I think this is a quite funny topic. When I talk english, for some weird reason, (cus I really hate the sound of dutch people speaking english) I automatically try to speak like brittish people. I'm working on my accent to make it sound more like american people, but its very hard. If someone asks me something in english when I'm not expecting it, I sound like any other ordinairy dutch men, which I really hate :P
"Heh, maybe I should've joined the compo only because it would've meant I wouldn't have had to worry about a damn EQ or compressor for a change. " - Atlantis
"yes.. I think in this case it was wishful thinking: MPT is makng my life hard so it must be wrong" - Rewbs

Offline Snu

  • Workaholic artist
  • ***
  • Posts: 320
  • Gender: Male
    • http://www.snuq.com
  • Operating System: Windows 7 64bit
[Way OT] American Accents (and your favorite accents)
« Reply #10 on: March 11, 2006, 05:19:51 »
i think my favorite accent is the strong irish accent, especially with women, oh man... for men tho i guess it might be spanish.

Offline DavidN

  • Workaholic artist
  • ***
  • Posts: 170
    • http://wired.st-and.ac.uk/~wong/modsite
[Way OT] American Accents (and your favorite accents)
« Reply #11 on: March 11, 2006, 10:19:17 »
Quote
I used to consider American as the real English language.


Did the name "English" not give you a bit of a clue otherwise? =)

My home town is on that map of Britain! Click on Inverurie in the Northeast corner, and listen to the unintelligibility of it.

Offline Squirrel Havoc

  • Crazy artist
  • ****
  • Posts: 628
  • Operating System: elementary OS Linux
[Way OT] American Accents (and your favorite accents)
« Reply #12 on: March 11, 2006, 14:42:14 »
I've had a little bit more experience listening to male German accents, so I have to change my fave male to German. So forcefull and direct, serious and all that. But they can be funny
Anyone can do anything if they have nothing else to do
-
Most musicians are talented. I'm just determined.

Offline Squirrel Havoc

  • Crazy artist
  • ****
  • Posts: 628
  • Operating System: elementary OS Linux
[Way OT] American Accents (and your favorite accents)
« Reply #13 on: March 31, 2006, 22:01:05 »
This isn't a bump, just an observation...
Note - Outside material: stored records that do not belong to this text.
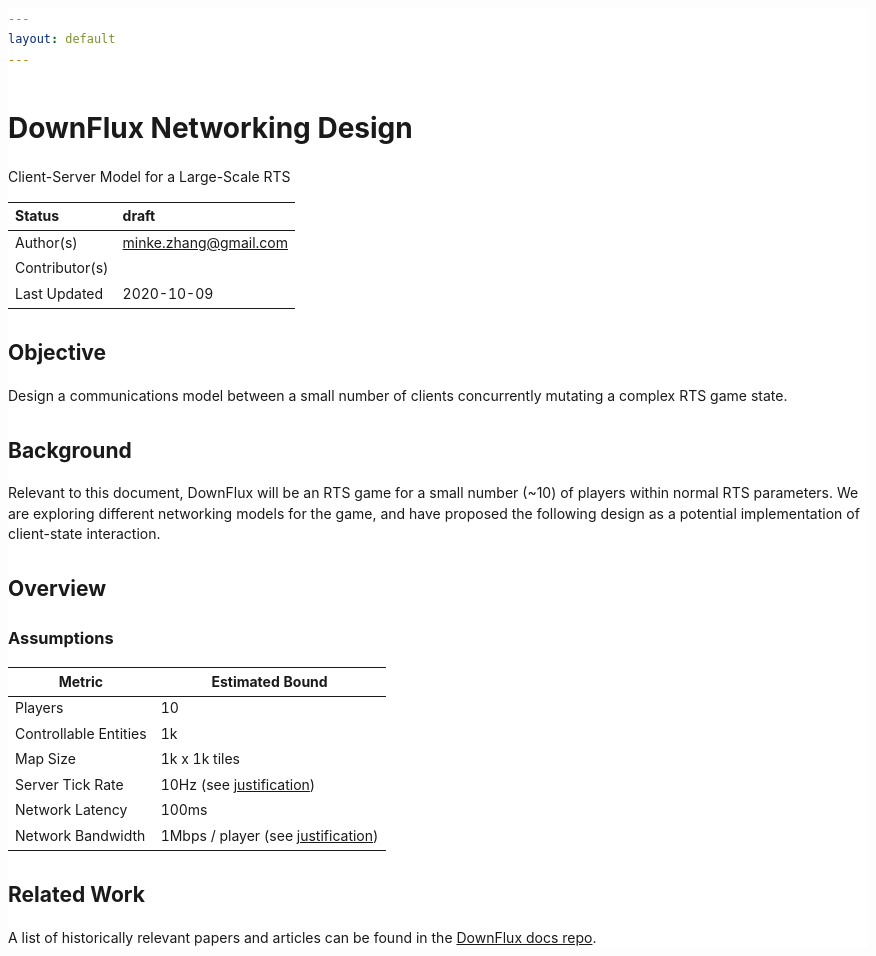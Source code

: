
 ```yaml
---
layout: default
---
```


# DownFlux Networking Design
Client-Server Model for a Large-Scale RTS

| Status         | draft                 |
| :------------- | :-------------------- |
| Author(s)      | minke.zhang@gmail.com |
| Contributor(s) |                       |
| Last Updated   | 2020-10-09            |

## Objective

Design a communications model between a small number of clients concurrently
mutating a complex RTS game state.

## Background

Relevant to this document, DownFlux will be an RTS game for a small number
(~10) of players within normal RTS parameters. We are exploring different
networking models for the game, and have proposed the following design as a
potential implementation of client-state interaction.

## Overview

### Assumptions

| Metric                | Estimated Bound                                                                                                                    |
| --------------------- | ---------------------------------------------------------------------------------------------------------------------------------- |
| Players               | 10                                                                                                                                 |
| Controllable Entities | 1k                                                                                                                                 |
| Map Size              | 1k x 1k tiles                                                                                                                      |
| Server Tick Rate      | 10Hz (see [justification](https://www.reddit.com/r/starcraft/comments/8q0jka/e0fhawd?utm_source=share&utm_medium=web2x&context=3)) |
| Network Latency       | 100ms                                                                                                                              |
| Network Bandwidth     | 1Mbps / player (see [justification](https://gamedev.stackexchange.com/a/96184))                                                    |

## Related Work

A list of historically relevant papers and articles can be found in the
[DownFlux docs repo](https://github.com/downflux/docs/blob/main/brainstorm/networking.md).
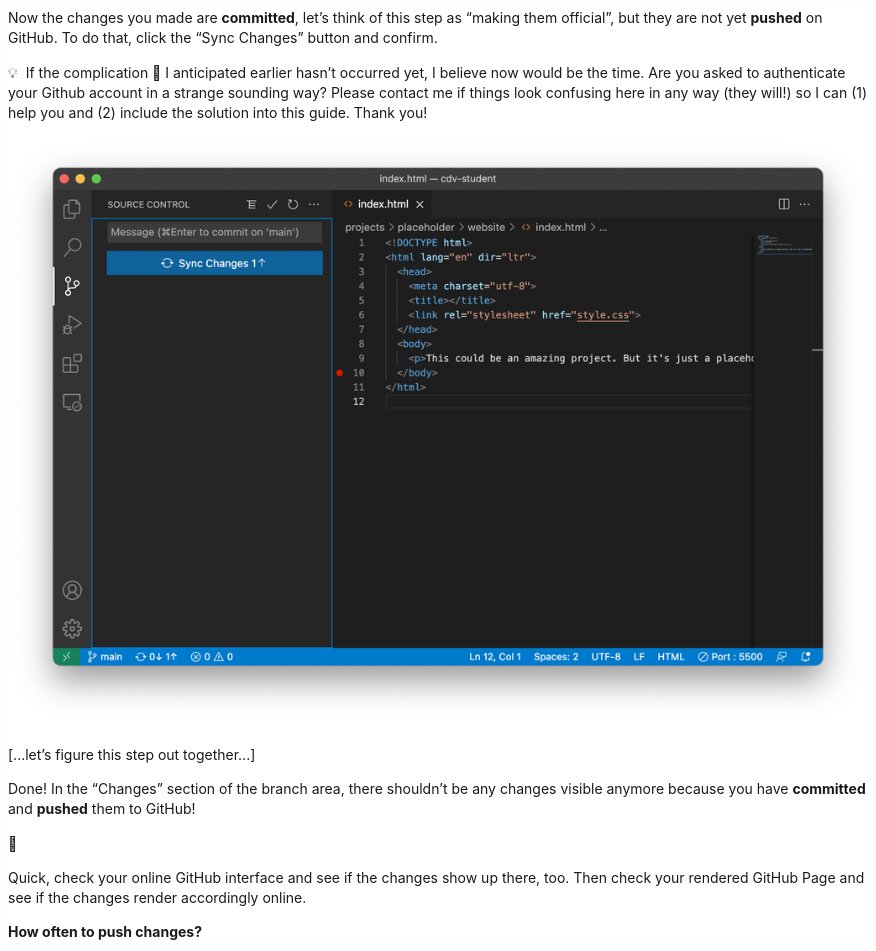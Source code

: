 
Now the changes you made are **committed**, let’s think of this step as “making them official”, but they are not yet **pushed** on GitHub. To do that, click the “Sync Changes” button and confirm. 

<aside>
💡  If the complication 🚨 I anticipated earlier hasn’t occurred yet, I believe now would be the time. Are you asked to authenticate your Github account in a strange sounding way?
Please contact me if things look confusing here in any way (they will!) so I can (1) help you and (2) include the solution into this guide. Thank you!

</aside>

![Screen Shot 2022-02-07 at 5.20.54 PM.png](assets/Screen_Shot_2022-02-07_at_5.20.54_PM.png)

[...let’s figure this step out together...]

Done! In the “Changes” section of the branch area, there shouldn’t be any changes visible anymore because you have **committed** and **pushed** them to GitHub!

🎉

Quick, check your online GitHub interface and see if the changes show up there, too. Then check your rendered GitHub Page and see if the changes render accordingly online. 

**How often to push changes?**
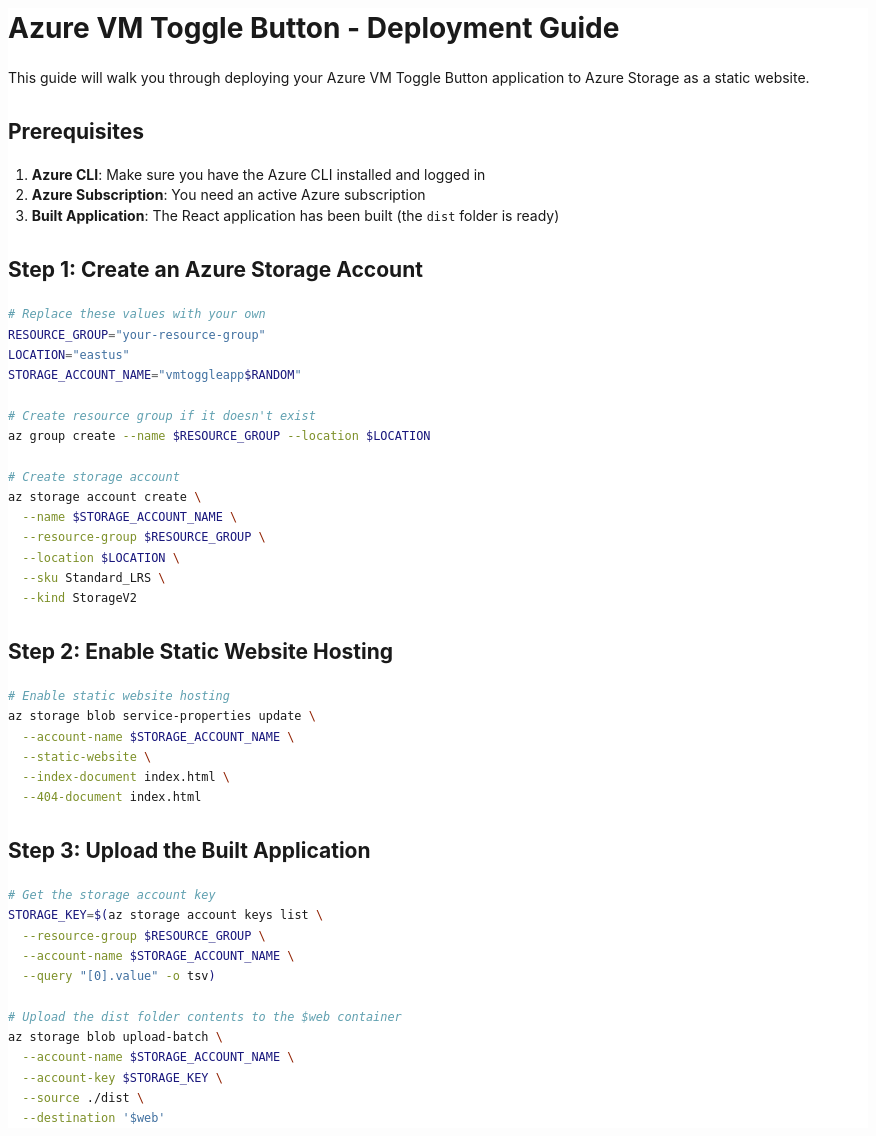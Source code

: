 # Azure VM Toggle Button - Deployment Guide

This guide will walk you through deploying your Azure VM Toggle Button application to Azure Storage as a static website.

## Prerequisites

1. **Azure CLI**: Make sure you have the Azure CLI installed and logged in
2. **Azure Subscription**: You need an active Azure subscription
3. **Built Application**: The React application has been built (the `dist` folder is ready)

## Step 1: Create an Azure Storage Account

```bash
# Replace these values with your own
RESOURCE_GROUP="your-resource-group"
LOCATION="eastus"
STORAGE_ACCOUNT_NAME="vmtoggleapp$RANDOM"

# Create resource group if it doesn't exist
az group create --name $RESOURCE_GROUP --location $LOCATION

# Create storage account
az storage account create \
  --name $STORAGE_ACCOUNT_NAME \
  --resource-group $RESOURCE_GROUP \
  --location $LOCATION \
  --sku Standard_LRS \
  --kind StorageV2
```

## Step 2: Enable Static Website Hosting

```bash
# Enable static website hosting
az storage blob service-properties update \
  --account-name $STORAGE_ACCOUNT_NAME \
  --static-website \
  --index-document index.html \
  --404-document index.html
```

## Step 3: Upload the Built Application

```bash
# Get the storage account key
STORAGE_KEY=$(az storage account keys list \
  --resource-group $RESOURCE_GROUP \
  --account-name $STORAGE_ACCOUNT_NAME \
  --query "[0].value" -o tsv)

# Upload the dist folder contents to the $web container
az storage blob upload-batch \
  --account-name $STORAGE_ACCOUNT_NAME \
  --account-key $STORAGE_KEY \
  --source ./dist \
  --destination '$web'
```

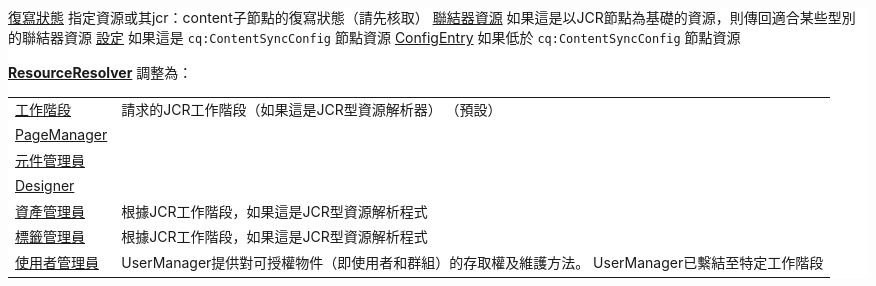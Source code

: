  <tr>
   <td><a href="https://developer.adobe.com/experience-manager/reference-materials/6-5/javadoc/com/day/cq/replication/ReplicationStatus.html">復寫狀態</a></td>
   <td>指定資源或其jcr：content子節點的復寫狀態（請先核取）</td>
  </tr>
  <tr>
   <td><a href="https://developer.adobe.com/experience-manager/reference-materials/6-5/javadoc/com/day/cq/connector/ConnectorResource.html">聯結器資源</a></td>
   <td>如果這是以JCR節點為基礎的資源，則傳回適合某些型別的聯結器資源</td>
  </tr>
  <tr>
   <td><a href="https://developer.adobe.com/experience-manager/reference-materials/6-5/javadoc/com/day/cq/contentsync/config/package-summary.html">設定</a></td>
   <td>如果這是 <code>cq:ContentSyncConfig</code> 節點資源</td>
  </tr>
  <tr>
   <td><a href="https://developer.adobe.com/experience-manager/reference-materials/6-5/javadoc/com/day/cq/contentsync/config/package-summary.html">ConfigEntry</a></td>
   <td>如果低於 <code>cq:ContentSyncConfig</code> 節點資源</td>
  </tr>
 </tbody>
</table>

[**ResourceResolver**](https://developer.adobe.com/experience-manager/reference-materials/6-5/javadoc/org/apache/sling/api/resource/ResourceResolver.html) 調整為：

<table>
 <tbody>
  <tr>
   <td><a href="https://developer.adobe.com/experience-manager/reference-materials/spec/jsr170/javadocs/jcr-2.0/javax/jcr/Session.html">工作階段</a></td>
   <td>請求的JCR工作階段（如果這是JCR型資源解析器） （預設）</td>
  </tr>
  <tr>
   <td><a href="https://developer.adobe.com/experience-manager/reference-materials/6-5/javadoc/com/day/cq/wcm/api/PageManager.html">PageManager</a></td>
   <td> </td>
  </tr>
  <tr>
   <td><a href="https://developer.adobe.com/experience-manager/reference-materials/6-5/javadoc/com/day/cq/wcm/api/components/ComponentManager.html">元件管理員</a></td>
   <td> </td>
  </tr>
  <tr>
   <td><a href="https://developer.adobe.com/experience-manager/reference-materials/6-5/javadoc/com/day/cq/wcm/api/designer/Designer.html">Designer</a></td>
   <td> </td>
  </tr>
  <tr>
   <td><a href="https://developer.adobe.com/experience-manager/reference-materials/6-5/javadoc/com/day/cq/dam/api/AssetManager.html">資產管理員</a></td>
   <td>根據JCR工作階段，如果這是JCR型資源解析程式</td>
  </tr>
  <tr>
   <td><a href="https://developer.adobe.com/experience-manager/reference-materials/6-5/javadoc/com/day/cq/tagging/TagManager.html">標籤管理員</a></td>
   <td>根據JCR工作階段，如果這是JCR型資源解析程式</td>
  </tr>
  <tr>
   <td><a href="https://developer.adobe.com/experience-manager/reference-materials/6-5/javadoc/org/apache/jackrabbit/api/security/user/UserManager.html">使用者管理員</a></td>
   <td>UserManager提供對可授權物件（即使用者和群組）的存取權及維護方法。 UserManager已繫結至特定工作階段
   </td>
  </tr>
I just got Mad Max on DVD, and on the back it sais "Austrailian Surround/English Dubbed Mono", which really made me wonder, so when I got it home, I fired it up with Austrailian language track playing. And it was plain old english with a very heavy accent, while the english was of course english with a mild accent. Even the aussie slang was there in both audio tracks, so I don't see the difference.

Anyone know why they would do that? The Aussie track was considered theatrical audio, while the english was done later, so I dont know why someone would want to hear it in mono with crappy fake accents and stuff.
Anyone can do anything if they have nothing else to do
-
Most musicians are talented. I'm just determined.